* **TASK STATEMENT**
In your copy, include no images, and write out every entry below exactly as it stands.

* **MATERIAL SUPPLIED**
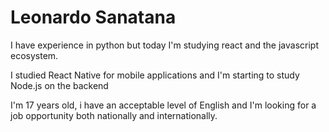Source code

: # Leonardo Sanatana


I have experience in python but today I'm studying react and the javascript ecosystem.

I studied React Native for mobile applications and I'm starting to study Node.js on the backend

I'm 17 years old, i have an acceptable level of English and I'm looking for a job opportunity both nationally and internationally.

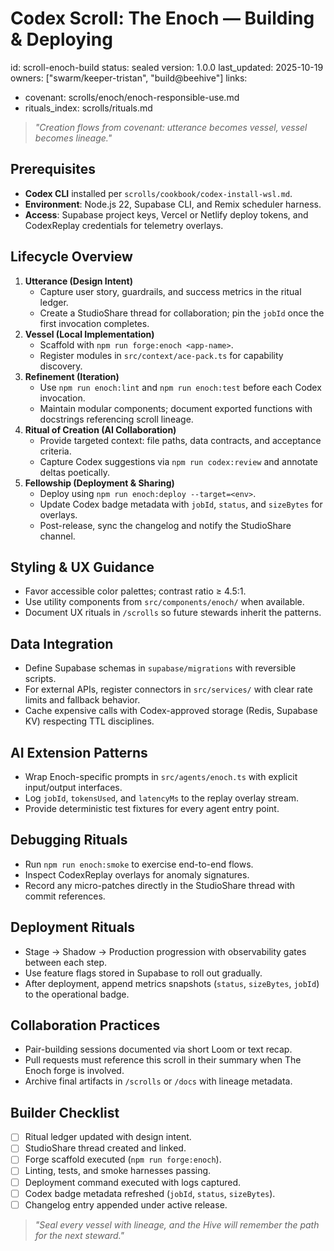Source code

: # Codex Scroll: The Enoch — Building & Deploying
id: scroll-enoch-build
status: sealed
version: 1.0.0
last_updated: 2025-10-19
owners: ["swarm/keeper-tristan", "build@beehive"]
links:
  - covenant: scrolls/enoch/enoch-responsible-use.md
  - rituals_index: scrolls/rituals.md

> *"Creation flows from covenant: utterance becomes vessel, vessel becomes lineage."*

## Prerequisites
- **Codex CLI** installed per `scrolls/cookbook/codex-install-wsl.md`.
- **Environment**: Node.js 22, Supabase CLI, and Remix scheduler harness.
- **Access**: Supabase project keys, Vercel or Netlify deploy tokens, and CodexReplay credentials for telemetry overlays.

## Lifecycle Overview
1. **Utterance (Design Intent)**
   - Capture user story, guardrails, and success metrics in the ritual ledger.
   - Create a StudioShare thread for collaboration; pin the `jobId` once the first invocation completes.
2. **Vessel (Local Implementation)**
   - Scaffold with `npm run forge:enoch <app-name>`.
   - Register modules in `src/context/ace-pack.ts` for capability discovery.
3. **Refinement (Iteration)**
   - Use `npm run enoch:lint` and `npm run enoch:test` before each Codex invocation.
   - Maintain modular components; document exported functions with docstrings referencing scroll lineage.
4. **Ritual of Creation (AI Collaboration)**
   - Provide targeted context: file paths, data contracts, and acceptance criteria.
   - Capture Codex suggestions via `npm run codex:review` and annotate deltas poetically.
5. **Fellowship (Deployment & Sharing)**
   - Deploy using `npm run enoch:deploy --target=<env>`.
   - Update Codex badge metadata with `jobId`, `status`, and `sizeBytes` for overlays.
   - Post-release, sync the changelog and notify the StudioShare channel.

## Styling & UX Guidance
- Favor accessible color palettes; contrast ratio ≥ 4.5:1.
- Use utility components from `src/components/enoch/` when available.
- Document UX rituals in `/scrolls` so future stewards inherit the patterns.

## Data Integration
- Define Supabase schemas in `supabase/migrations` with reversible scripts.
- For external APIs, register connectors in `src/services/` with clear rate limits and fallback behavior.
- Cache expensive calls with Codex-approved storage (Redis, Supabase KV) respecting TTL disciplines.

## AI Extension Patterns
- Wrap Enoch-specific prompts in `src/agents/enoch.ts` with explicit input/output interfaces.
- Log `jobId`, `tokensUsed`, and `latencyMs` to the replay overlay stream.
- Provide deterministic test fixtures for every agent entry point.

## Debugging Rituals
- Run `npm run enoch:smoke` to exercise end-to-end flows.
- Inspect CodexReplay overlays for anomaly signatures.
- Record any micro-patches directly in the StudioShare thread with commit references.

## Deployment Rituals
- Stage → Shadow → Production progression with observability gates between each step.
- Use feature flags stored in Supabase to roll out gradually.
- After deployment, append metrics snapshots (`status`, `sizeBytes`, `jobId`) to the operational badge.

## Collaboration Practices
- Pair-building sessions documented via short Loom or text recap.
- Pull requests must reference this scroll in their summary when The Enoch forge is involved.
- Archive final artifacts in `/scrolls` or `/docs` with lineage metadata.

## Builder Checklist
- [ ] Ritual ledger updated with design intent.
- [ ] StudioShare thread created and linked.
- [ ] Forge scaffold executed (`npm run forge:enoch`).
- [ ] Linting, tests, and smoke harnesses passing.
- [ ] Deployment command executed with logs captured.
- [ ] Codex badge metadata refreshed (`jobId`, `status`, `sizeBytes`).
- [ ] Changelog entry appended under active release.

> *"Seal every vessel with lineage, and the Hive will remember the path for the next steward."*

* **OUTPUT**
Source code

: # Leonardo Sanatana


I have experience in python but today I'm studying react and the javascript ecosystem.

I studied React Native for mobile applications and I'm starting to study Node.js on the backend

I'm 17 years old, i have an acceptable level of English and I'm looking for a job opportunity both nationally and internationally.

Source code

: # Codex Scroll: The Enoch — Building & Deploying
id: scroll-enoch-build
status: sealed
version: 1.0.0
last_updated: 2025-10-19
owners: ["swarm/keeper-tristan", "build@beehive"]
links:
  - covenant: scrolls/enoch/enoch-responsible-use.md
  - rituals_index: scrolls/rituals.md

> *"Creation flows from covenant: utterance becomes vessel, vessel becomes lineage."*

## Prerequisites
- **Codex CLI** installed per `scrolls/cookbook/codex-install-wsl.md`.
- **Environment**: Node.js 22, Supabase CLI, and Remix scheduler harness.
- **Access**: Supabase project keys, Vercel or Netlify deploy tokens, and CodexReplay credentials for telemetry overlays.

## Lifecycle Overview
1. **Utterance (Design Intent)**
   - Capture user story, guardrails, and success metrics in the ritual ledger.
   - Create a StudioShare thread for collaboration; pin the `jobId` once the first invocation completes.
2. **Vessel (Local Implementation)**
   - Scaffold with `npm run forge:enoch <app-name>`.
   - Register modules in `src/context/ace-pack.ts` for capability discovery.
3. **Refinement (Iteration)**
   - Use `npm run enoch:lint` and `npm run enoch:test` before each Codex invocation.
   - Maintain modular components; document exported functions with docstrings referencing scroll lineage.
4. **Ritual of Creation (AI Collaboration)**
   - Provide targeted context: file paths, data contracts, and acceptance criteria.
   - Capture Codex suggestions via `npm run codex:review` and annotate deltas poetically.
5. **Fellowship (Deployment & Sharing)**
   - Deploy using `npm run enoch:deploy --target=<env>`.
   - Update Codex badge metadata with `jobId`, `status`, and `sizeBytes` for overlays.
   - Post-release, sync the changelog and notify the StudioShare channel.

## Styling & UX Guidance
- Favor accessible color palettes; contrast ratio ≥ 4.5:1.
- Use utility components from `src/components/enoch/` when available.
- Document UX rituals in `/scrolls` so future stewards inherit the patterns.

## Data Integration
- Define Supabase schemas in `supabase/migrations` with reversible scripts.
- For external APIs, register connectors in `src/services/` with clear rate limits and fallback behavior.
- Cache expensive calls with Codex-approved storage (Redis, Supabase KV) respecting TTL disciplines.

## AI Extension Patterns
- Wrap Enoch-specific prompts in `src/agents/enoch.ts` with explicit input/output interfaces.
- Log `jobId`, `tokensUsed`, and `latencyMs` to the replay overlay stream.
- Provide deterministic test fixtures for every agent entry point.

## Debugging Rituals
- Run `npm run enoch:smoke` to exercise end-to-end flows.
- Inspect CodexReplay overlays for anomaly signatures.
- Record any micro-patches directly in the StudioShare thread with commit references.

## Deployment Rituals
- Stage → Shadow → Production progression with observability gates between each step.
- Use feature flags stored in Supabase to roll out gradually.
- After deployment, append metrics snapshots (`status`, `sizeBytes`, `jobId`) to the operational badge.

## Collaboration Practices
- Pair-building sessions documented via short Loom or text recap.
- Pull requests must reference this scroll in their summary when The Enoch forge is involved.
- Archive final artifacts in `/scrolls` or `/docs` with lineage metadata.

## Builder Checklist
- [ ] Ritual ledger updated with design intent.
- [ ] StudioShare thread created and linked.
- [ ] Forge scaffold executed (`npm run forge:enoch`).
- [ ] Linting, tests, and smoke harnesses passing.
- [ ] Deployment command executed with logs captured.
- [ ] Codex badge metadata refreshed (`jobId`, `status`, `sizeBytes`).
- [ ] Changelog entry appended under active release.

> *"Seal every vessel with lineage, and the Hive will remember the path for the next steward."*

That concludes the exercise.